Duyduğu, anlamlandırdığı her şeyi şiiriyle dışa vurur aktarırken, onun aracılığıyla her türden eşitsiz ilişkilere, durumlara karşı çıkıyor Gülten Akın. Gösterdiği estetik çabayla, oluşturduğu şiirle kendisini sağaltırken -öyle olduğunu düşünüyorum- ülke insanının meselesini de izah edebilmiş diyebilir miyiz?
“Şiiri içimde bir çekirdek gibi taşıdım. Bugün bunu düşünüyorum çocukluktan bu yana. O kadar benim bir parçam oldu. Bir uzuv gibi sanki. Benle bir tutku diyemiyorum, tutku insanın dışındaki bir şeye olur. Benimle beraber yaşayıp gidiyor. Şiir beni adeta bir karşı ağırlık olarak rahatlattı. Bir yanda zaten ağır bir hayat, yalnız benim kişisel hayatım değil dünya zaten hepimizin üstüne bastırıyordu. Şiir benim varlık noktam olduğu gibi bu sıkıntıdan adeta kaçma noktam, uzaklaşma noktam oldu.

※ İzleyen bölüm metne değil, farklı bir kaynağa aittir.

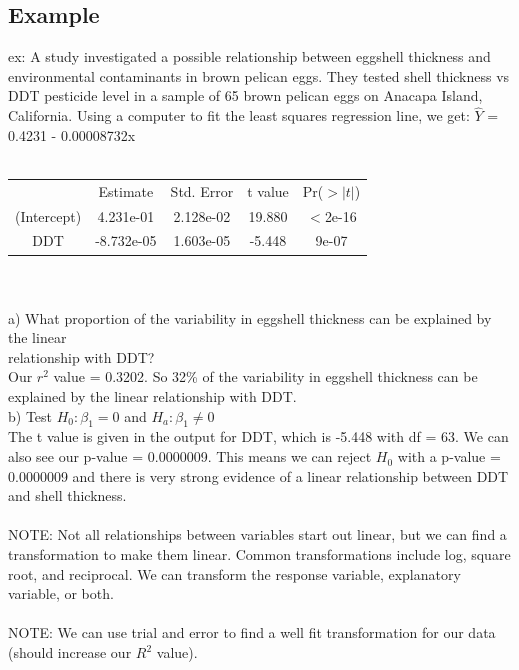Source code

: \documentclass[12pt, a4paper]{article}
\begin{document}
	\subsection{Example}
	ex: A study investigated a possible relationship between eggshell thickness and environmental contaminants in brown pelican eggs. They tested shell thickness vs DDT pesticide level in a sample of 65 brown pelican eggs on Anacapa Island, California. Using a computer to fit the least squares regression line, we get: $\hat{Y}$ = 0.4231 - 0.00008732x \\~\\
	\begin{tabular}{ |c|c|c|c|c| }
		\hline
		 & Estimate & Std. Error & t value & Pr($>|t|$) \\
		(Intercept) & 4.231e-01 & 2.128e-02 & 19.880 & $<$2e-16 \\
		DDT & -8.732e-05 & 1.603e-05 & -5.448 & 9e-07 \\
		\hline
	\end{tabular} \\~\\
	a) What proportion of the variability in eggshell thickness can be explained by the linear \\ relationship with DDT? \\
	Our $r^2$ value = 0.3202. So 32\% of the variability in eggshell thickness can be explained by the linear relationship with DDT. \\
	b) Test $H_0: \beta_1 = 0$ and $H_a: \beta_1 \neq 0$ \\
	The t value is given in the output for DDT, which is -5.448 with df = 63. We can also see our p-value = 0.0000009. This means we can reject $H_0$ with a p-value = 0.0000009 and there is very strong evidence of a linear relationship between DDT and shell thickness. \\~\\
	NOTE: Not all relationships between variables start out linear, but we can find a transformation to make them linear. Common transformations include log, square root, and reciprocal. We can transform the response variable, explanatory variable, or both. \\~\\
	NOTE: We can use trial and error to find a well fit transformation for our data (should increase our $R^2$ value). \\~\\
	
\end{document}

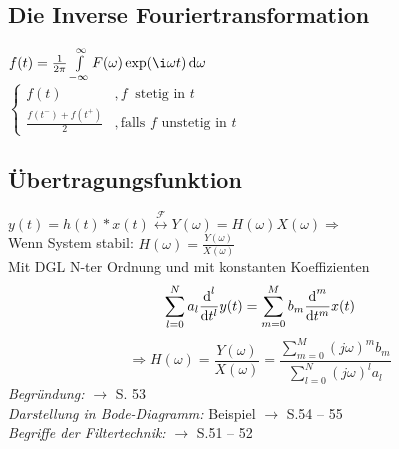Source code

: \documentclass[german]{latex4ei/latex4ei_sheet}
\renewcommand{\diff}{\mathop{}\!\mathrm{\vphantom( d}}
\begin{document}
\begin{minipage}{\columnwidth}
\begin{sectionbox}
	\subsection*{Die Inverse Fouriertransformation}
	$f(t) = \frac{1}{2\pi} \int\limits_{-\infty}^\infty F(\omega) \exp(\i \omega t) \diff \omega$\\
	$\begin{cases} f(t) & ,f\ \text{ stetig in }t \\ \frac{f(t^-) + f(t^+)}{2} & ,\text{falls } f\text{ unstetig in }t \end{cases}$
	
	\subsection*{Übertragungsfunktion}
	$\boxed{y(t) = h(t) \ast x(t) \stackrel{\mathcal{F}}{\longleftrightarrow} Y(\omega) = H(\omega) X(\omega)} \Rightarrow$\\
	Wenn System stabil:	$\boxed{H(\omega) = \frac{Y(\omega)}{X(\omega)}}$\\
	Mit DGL N-ter Ordnung und mit konstanten Koeffizienten
	\[\sum\limits_{l = 0}^{N}{a_l \frac{\diff^l}{\diff t^l} y(t)} = \sum\limits_{m = 0}^{M}{b_m \frac{\diff^m}{\diff t^m} x(t)}\]
	\[\Rightarrow \boxed{H(\omega) = \frac{Y(\omega)}{X(\omega)} = \frac{\sum\limits_{m = 0}^{M}{(j\omega)^m b_m}}{\sum\limits_{l = 0}^{N}{(j\omega)^l a_l}}}\]
	\emph{Begründung:} $\rightarrow$ S. 53\\
	\emph{Darstellung in Bode-Diagramm:} Beispiel $\rightarrow$ S.54 -- 55\\
	\emph{Begriffe der Filtertechnik:} $\rightarrow$ S.51 -- 52
\end{sectionbox}
\end{minipage}
	
\end{document}

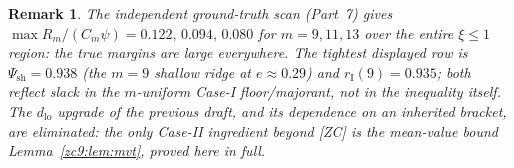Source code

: \documentclass[11pt]{amsart}
\newtheorem{remark}[theorem]{Remark}
\begin{document}
\begin{remark}
The independent ground-truth scan (Part~7) gives
$\max R_m/(C_m\psi)=0.122,\,0.094,\,0.080$ for $m=9,11,13$ over the entire
$\xi\le1$ region: the true margins are large everywhere.  The tightest displayed
row is $\Psi_{\mathrm{sh}}=0.938$ (the $m=9$ shallow ridge at $e\approx0.29$) and
$r_{\mathrm I}(9)=0.935$; both reflect slack in the $m$-uniform Case-I
floor/majorant, not in the inequality itself.  The $d_{\mathrm{lo}}$ upgrade of
the previous draft, and its dependence on an inherited bracket, are eliminated:
the only Case-II ingredient beyond [ZC] is the mean-value bound
Lemma~\ref{zc9:lem:mvt}, proved here in full.
\end{remark}
\end{document}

Benim şiir yazma isteğim vardı. Yeryüzünde artık bir biçimde var olmak istiyordum. Artık hiç kimseye dayanma olanağı yoktu. Kendi kendimleydim ve var olmam gerekiyordu kendi gücümle. Her insan bir şeye dayanır var olacağı zaman. Benim dayanacağım şiir oldu. Sonsuz minnet borçluyum insanlara. Beni anlayanlara, şiirimi anlayanlara. Bunu da doğrusu söylemek isterim.” [1]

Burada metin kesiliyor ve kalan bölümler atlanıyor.